What actually happens at a Young Life meeting?

Riverside Brookfield Young Life has been growing in popularity in recent years.  Whats the appeal?  What draws RB students to church for regular weeknight meetings?  Clarion tagged along and found out.

Riverside Brookfield Young Life has been growing in popularity in recent years. What’s the appeal? What draws RB students to church for regular weeknight meetings? Clarion tagged along and found out.

Cameron Bolton, Staff Reporter

Even though Young Life is not an officially sanctioned club at RB and is not sponsored by the school, it still plays a significant role in many students’ lives.  So what exactly happens at one of their meetings?

Officially, meetings occur every Wednesday at 86 Woodside Road at 8 p.m. and are run by Area Director Jonathon Gorny.  Gorny volunteered with Young Life from 2004-07 in Toledo, Ohio before becoming a full-time staff member in 2007.

“The goal for Club is to provide a safe welcoming place that kids can come, celebrate one another and their relationships, and begin to process life and God and how the two dance together,” Gorny said.

Wednesday’s meeting began with everyone signing in and hanging out in the space available to them.  After several minutes, participants proceeded downstairs where they spent the next several minutes blasting loud music and dancing.  Even when the sound system occasionally stopped working properly, no one missed a beat and everyone kept singing along.  The music and dancing were occasionally interrupted by groups of students performing skits, mostly just for entertainment.

Eventually things became more serious as Gorny came out to continue the discussions that the ground had been having during previous meetings, talking about what God intends for life versus what students’ lives are actually like.  Along with this, Gorny showed the audience a music video, this time not for fun put to emphasize a point.  The video showed how clothes, cash and material possessions are all things people chase but in reality are things people choose instead of God.  During the discussion, Gorny brought out a tree branch that he had cut from a tree and commented on how it looked green and fine at the moment and would for a few days, but eventually would turn brown, wilt, and die without a life source.  He finished the discussion by reassuring his audience that they were not the tree branch and that God’s intended life would chase them whether they chased it or not.

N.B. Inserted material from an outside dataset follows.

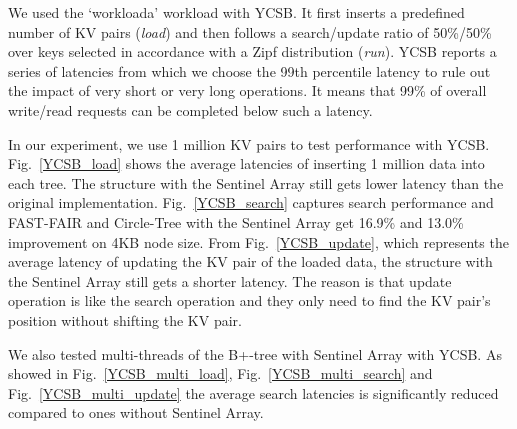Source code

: We used the `workloada' workload with YCSB. It first inserts a predefined number of KV pairs ({\em load}) and then follows a search/update ratio of 50\%/50\% over keys selected in accordance with a Zipf distribution ({\em run}). YCSB reports a series of latencies from which we choose the 99th percentile latency to rule out the impact of very short or very long operations. It means that 99\% of overall write/read requests can be completed below such a latency.

In our experiment, we use 1 million KV pairs to test performance with YCSB. Fig.~\ref{YCSB_load} shows the average latencies of inserting 1 million data into each tree. The structure with the Sentinel Array still gets lower latency than the original implementation. Fig.~\ref{YCSB_search} captures search performance and FAST-FAIR and Circle-Tree with the Sentinel Array get 16.9\% and 13.0\% improvement on 4KB node size. From Fig.~\ref{YCSB_update}, which represents the average latency of updating the KV pair of the loaded data, the structure with the Sentinel Array still gets a shorter latency. The reason is that update operation is like the search operation and they only need to find the KV pair's position without shifting the KV pair.

We also tested multi-threads of the B+-tree with Sentinel Array with YCSB. As showed in Fig.~\ref{YCSB_multi_load}, Fig.~\ref{YCSB_multi_search} and Fig.~\ref{YCSB_multi_update} the average search latencies is significantly reduced compared to ones without Sentinel Array.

After the discussion had ended, club members broke into smaller groups, ate refreshments, and just spent time together until the end of the meeting.

Sophomore Remy Doornebos, who attended the meeting, said, “I thought it was fun and it certainly showed how many opportunities for things [Young Life] exposes you to.  That’s what the club is trying to get at.”

Sophomore Kristin Picard, who joined this year, also ended up at Young Life because of her friends.

“Several of my friends suggested that I go.  I found out it was very fun,” she said.  Picard’s favorite memory so far has been Fall Weekend, which included a big camp out that many in the club attended.

Senior Olivia Novak, who joined Young Life during her freshman year, also talked about how Young Life was more than just a place to hang out.

“I joined because it was the cool thing to do,” Novak said.  “But I realized it was more to me.”  Novak’s favorite Young Life memory was going to Timberwolf Lake, a Young Life summer camp.

“It was the most valuable and life changing week of my life,” she said.